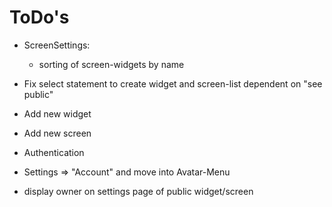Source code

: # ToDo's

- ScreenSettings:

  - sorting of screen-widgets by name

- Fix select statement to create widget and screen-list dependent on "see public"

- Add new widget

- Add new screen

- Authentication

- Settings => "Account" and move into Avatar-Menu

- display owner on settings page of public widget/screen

------------------------------------

**WHAT TO DO**
Lines above that have "public": copy each of them.

**COMPLETED TASK**
- Fix select statement to create widget and screen-list dependent on "see public"
- display owner on settings page of public widget/screen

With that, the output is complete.